- The Washington Times - Thursday, December 31, 2020

Those agitating for faster dishwashers may see their hopes go down the drain with the incoming administration.

Two Biden administration picks — California Attorney General Xavier Becerra and Natural Resources Defense Council President Gina McCarthy — are leading the legal fight to reverse the Trump administration’s recently approved rule creating a new product class for speedier, high-performance residential dishwashers.

The defense council filed a petition Tuesday for review in federal court seeking to set aside the Energy Department’s October rule on quick-wash dishwashers, followed Wednesday by a lawsuit from Mr. Becerra and Democratic attorneys general representing 14 states, the District of Columbia and New York City.

They argue that the department violated federal law, including the Energy Policy Conservation Act, by exempting the newly created class of dishwashers from federal efficiency standards. In addition, such appliances would use more electricity per cycle and thus cost more to run, said the lawsuits.

“As millions of Americans across the country struggle to pay their electricity bills, the Trump administration chooses to dismantle cost-saving energy efficiency standards,” Mr. Becerra said in a statement. “The goal of today’s lawsuit is simple: hold the Department of Energy accountable for its unlawful action and safeguard a program that saves consumers money and decreases pollution to our environment.”

The lawsuits come as an indication that the Biden administration may take an entirely different approach to energy regulations than red-tape-cutting President Trump, especially when it comes to dishwashers.

Mr. Becerra was named by President-elect Joseph R. Biden to head the Health and Human Services Department, while Ms. McCarthy, the Environmental Protection Agency administrator in the Obama administration, was chosen to serve as “climate czar” and lead the White House Office of Domestic Climate Policy.

Pushing back against the legal challenges was Sam Kazman, general counsel of the free-market Competitive Enterprise Institute (CEI), who argued that lawsuits would “soak consumers.”

He said federal energy regulations have resulted in cumbersome dishwashers that take up to two-and-a-half hours per cycle without getting dishes as clean as the pre-regulatory models.

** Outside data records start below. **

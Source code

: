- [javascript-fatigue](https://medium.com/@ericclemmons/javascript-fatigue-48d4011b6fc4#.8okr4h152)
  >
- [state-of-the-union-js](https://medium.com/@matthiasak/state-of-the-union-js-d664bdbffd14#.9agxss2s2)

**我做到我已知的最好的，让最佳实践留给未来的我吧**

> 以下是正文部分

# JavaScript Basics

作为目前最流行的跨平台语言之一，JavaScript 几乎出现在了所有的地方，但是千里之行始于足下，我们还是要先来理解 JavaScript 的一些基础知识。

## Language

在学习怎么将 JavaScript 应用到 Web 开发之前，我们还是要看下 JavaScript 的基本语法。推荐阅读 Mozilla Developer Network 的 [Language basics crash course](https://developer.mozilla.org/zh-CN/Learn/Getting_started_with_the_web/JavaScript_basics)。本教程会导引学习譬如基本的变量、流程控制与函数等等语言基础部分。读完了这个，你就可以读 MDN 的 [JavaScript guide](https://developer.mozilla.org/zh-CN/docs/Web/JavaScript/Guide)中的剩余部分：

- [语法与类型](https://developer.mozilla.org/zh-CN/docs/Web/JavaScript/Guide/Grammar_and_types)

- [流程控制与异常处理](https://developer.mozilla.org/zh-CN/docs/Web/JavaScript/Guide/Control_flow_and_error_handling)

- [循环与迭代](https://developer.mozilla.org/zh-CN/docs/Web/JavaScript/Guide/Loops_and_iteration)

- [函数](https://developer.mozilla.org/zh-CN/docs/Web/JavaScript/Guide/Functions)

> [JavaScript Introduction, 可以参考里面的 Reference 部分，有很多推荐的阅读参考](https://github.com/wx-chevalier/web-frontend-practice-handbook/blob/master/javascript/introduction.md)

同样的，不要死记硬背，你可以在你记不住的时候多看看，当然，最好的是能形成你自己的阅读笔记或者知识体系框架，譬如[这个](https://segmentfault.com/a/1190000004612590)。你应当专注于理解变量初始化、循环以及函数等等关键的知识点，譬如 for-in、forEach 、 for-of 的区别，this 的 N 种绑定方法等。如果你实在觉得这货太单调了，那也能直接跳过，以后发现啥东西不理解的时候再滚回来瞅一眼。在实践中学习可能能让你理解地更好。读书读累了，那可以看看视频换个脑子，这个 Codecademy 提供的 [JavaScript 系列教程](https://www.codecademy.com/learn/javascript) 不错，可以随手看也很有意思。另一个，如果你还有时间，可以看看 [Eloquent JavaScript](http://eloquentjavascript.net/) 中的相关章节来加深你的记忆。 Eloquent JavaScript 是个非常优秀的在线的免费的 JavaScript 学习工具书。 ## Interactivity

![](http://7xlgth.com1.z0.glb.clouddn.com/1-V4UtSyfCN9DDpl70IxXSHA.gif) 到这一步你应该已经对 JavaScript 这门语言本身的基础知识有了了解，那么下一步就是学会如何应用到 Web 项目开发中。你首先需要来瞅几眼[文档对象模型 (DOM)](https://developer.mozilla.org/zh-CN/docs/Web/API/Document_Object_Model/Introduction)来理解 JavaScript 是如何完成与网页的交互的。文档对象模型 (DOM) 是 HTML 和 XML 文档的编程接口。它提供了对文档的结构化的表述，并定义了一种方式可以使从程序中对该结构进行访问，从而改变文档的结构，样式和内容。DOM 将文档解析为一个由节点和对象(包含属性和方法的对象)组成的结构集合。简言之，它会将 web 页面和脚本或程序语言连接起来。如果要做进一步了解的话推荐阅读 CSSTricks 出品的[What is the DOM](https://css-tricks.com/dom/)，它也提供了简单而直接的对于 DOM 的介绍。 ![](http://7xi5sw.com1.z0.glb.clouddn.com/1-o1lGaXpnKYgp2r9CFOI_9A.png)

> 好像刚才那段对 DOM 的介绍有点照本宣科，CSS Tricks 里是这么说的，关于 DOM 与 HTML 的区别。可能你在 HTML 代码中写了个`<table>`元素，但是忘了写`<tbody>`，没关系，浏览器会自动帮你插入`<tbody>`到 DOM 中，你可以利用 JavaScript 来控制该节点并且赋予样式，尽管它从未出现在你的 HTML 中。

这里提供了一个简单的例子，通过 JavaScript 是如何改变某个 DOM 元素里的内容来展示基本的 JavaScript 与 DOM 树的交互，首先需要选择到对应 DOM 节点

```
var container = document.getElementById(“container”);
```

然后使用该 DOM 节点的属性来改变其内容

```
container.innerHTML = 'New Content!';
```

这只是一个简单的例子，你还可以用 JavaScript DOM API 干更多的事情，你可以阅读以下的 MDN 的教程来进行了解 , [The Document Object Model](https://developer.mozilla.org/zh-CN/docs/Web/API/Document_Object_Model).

“Dishwashers are one of the worst examples of overregulated appliances,” Mr. Kazman said in a statement. “For years, they’ve gone up in price and down in performance as a result of increasingly stringent ‘efficiency’ standards that are worse than non-productive.”

He called the Energy Department’s new high-performance dishwasher rule “a welcome step towards remedying this problem. Whatever goals the 15 state attorneys general might have in bringing this challenge to that rule, serving consumers is definitely not one of them.”

The Energy Department announced Oct. 23 that it would add a third product class of residential dishwashers — there are now classes for standard and compact dishwashers — that feature “cycle times of 60 minutes or less from washing through drying.”

“These changes will allow Americans to choose products that complete a wash or dry cycle more quickly and efficiently and give consumers the choice to decide what dishwasher is most suitable for their personal needs,” the department said.

The 60-minute cycle time was based on testing conducted during the rule-making process indicating that “on average, the new product class can complete the cycle faster while scoring a higher level of cleaning performance, compared to tested normal cycles,” the Energy Department said.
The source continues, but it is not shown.